Installation interactive, 2009/10
Sophie Itey et Joseph Larralde
Problématique :
L’image n’est-elle pas qu’un reflet impalpable ?
Description :
Cette installation est un miroir numérique, dont le comportement guide le spect-acteur dans un jeu avec son image, et par delà avec lui-même. Pourtant une frustration peut naître chez celui ci, ne contrôlant pas tout le processus de transformation. Son image est fragmentée, déformée et toujours reconstituée. L’environnement sonore vient interagir lui aussi avec le reflet et l’action du spectateur.
Ce contemplateur n’est pourtant pas comparable à Narcisse, mais l’installation se joue de ce mythe, pour influencer celui-ci à venir se contempler. Pourtant au lieu de se construire, il se déconstruit peu à peu, se perd dans sa propre image, jusqu’à reprendre possession de celle-ci.
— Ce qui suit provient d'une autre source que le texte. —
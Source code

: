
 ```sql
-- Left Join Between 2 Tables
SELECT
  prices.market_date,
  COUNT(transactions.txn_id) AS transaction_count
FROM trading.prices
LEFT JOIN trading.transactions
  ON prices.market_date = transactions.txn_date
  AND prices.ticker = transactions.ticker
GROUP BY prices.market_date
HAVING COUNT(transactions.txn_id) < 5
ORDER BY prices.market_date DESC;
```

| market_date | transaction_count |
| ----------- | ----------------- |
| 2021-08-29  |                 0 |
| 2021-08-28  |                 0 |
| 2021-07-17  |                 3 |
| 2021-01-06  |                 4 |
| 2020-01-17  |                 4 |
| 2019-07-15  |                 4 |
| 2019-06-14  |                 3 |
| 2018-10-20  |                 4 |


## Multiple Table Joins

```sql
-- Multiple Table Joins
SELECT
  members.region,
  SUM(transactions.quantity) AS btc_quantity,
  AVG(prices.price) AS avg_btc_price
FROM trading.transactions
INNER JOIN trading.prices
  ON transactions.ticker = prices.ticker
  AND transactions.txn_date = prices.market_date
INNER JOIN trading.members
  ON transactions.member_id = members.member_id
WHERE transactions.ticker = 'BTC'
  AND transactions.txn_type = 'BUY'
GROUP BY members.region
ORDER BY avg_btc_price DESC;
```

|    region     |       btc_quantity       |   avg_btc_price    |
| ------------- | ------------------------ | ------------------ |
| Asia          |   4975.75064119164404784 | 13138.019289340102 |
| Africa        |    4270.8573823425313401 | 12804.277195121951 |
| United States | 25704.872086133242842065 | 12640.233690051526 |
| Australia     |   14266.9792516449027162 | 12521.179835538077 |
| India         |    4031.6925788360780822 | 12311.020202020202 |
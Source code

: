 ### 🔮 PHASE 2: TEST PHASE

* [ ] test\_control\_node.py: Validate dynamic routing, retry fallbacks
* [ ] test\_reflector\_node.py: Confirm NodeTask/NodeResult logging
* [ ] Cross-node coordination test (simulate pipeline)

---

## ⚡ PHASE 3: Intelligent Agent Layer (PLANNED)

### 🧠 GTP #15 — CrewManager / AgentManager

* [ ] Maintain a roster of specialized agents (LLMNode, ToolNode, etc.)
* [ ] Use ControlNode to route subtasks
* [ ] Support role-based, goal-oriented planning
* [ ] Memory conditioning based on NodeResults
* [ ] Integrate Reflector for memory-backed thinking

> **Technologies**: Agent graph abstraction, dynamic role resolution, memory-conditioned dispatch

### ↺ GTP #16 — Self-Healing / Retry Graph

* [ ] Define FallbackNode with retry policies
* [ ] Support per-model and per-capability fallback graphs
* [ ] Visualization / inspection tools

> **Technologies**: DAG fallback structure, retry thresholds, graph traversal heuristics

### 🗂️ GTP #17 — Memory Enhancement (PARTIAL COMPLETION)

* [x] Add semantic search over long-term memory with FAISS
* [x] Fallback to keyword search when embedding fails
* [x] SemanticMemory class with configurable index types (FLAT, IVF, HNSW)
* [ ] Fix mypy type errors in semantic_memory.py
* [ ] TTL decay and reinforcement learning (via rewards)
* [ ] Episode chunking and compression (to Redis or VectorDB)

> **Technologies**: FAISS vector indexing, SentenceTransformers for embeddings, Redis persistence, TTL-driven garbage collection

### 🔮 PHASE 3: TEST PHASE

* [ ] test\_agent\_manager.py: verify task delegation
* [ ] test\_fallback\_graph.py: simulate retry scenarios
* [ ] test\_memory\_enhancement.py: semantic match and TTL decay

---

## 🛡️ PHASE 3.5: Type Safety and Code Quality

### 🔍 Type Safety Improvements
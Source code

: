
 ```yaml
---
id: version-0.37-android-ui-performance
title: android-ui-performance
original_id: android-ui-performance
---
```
Ce miroir numérique pose le spectateur comme acteur de sa propre image; il entre dans la triangulation « sujet/miroir/surface », propre à l’autoportrait, et aux regards que les artistes posent sur eux-mêmes, à travers le miroir (qui les aide dans leurs représentations). Ces auto-représentations ne sont pas uniquement physiques, mais attestent d’une volonté d’y inscrire une image mentale, liée à leur introspection.
Dans Narcisse, le spectateur est placé face à lui-même, devant son reflet, avec lequel une intimité peut s’installer. En se livrant à lui-même, c’est à l’œuvre qu’il se dévoile. L’expérience intimiste que suggère le dispositif permet aux visiteurs de s’en saisir.
La fluidité du toucher virtuel rend un mouvement poétique du visuel et du sonore, qui nous entraîne dans une rêverie tel Narcisse se noyant dans son reflet. La réactivité du miroir face à l’individu lui confère un caractère sensible immédiat aux yeux de ce dernier.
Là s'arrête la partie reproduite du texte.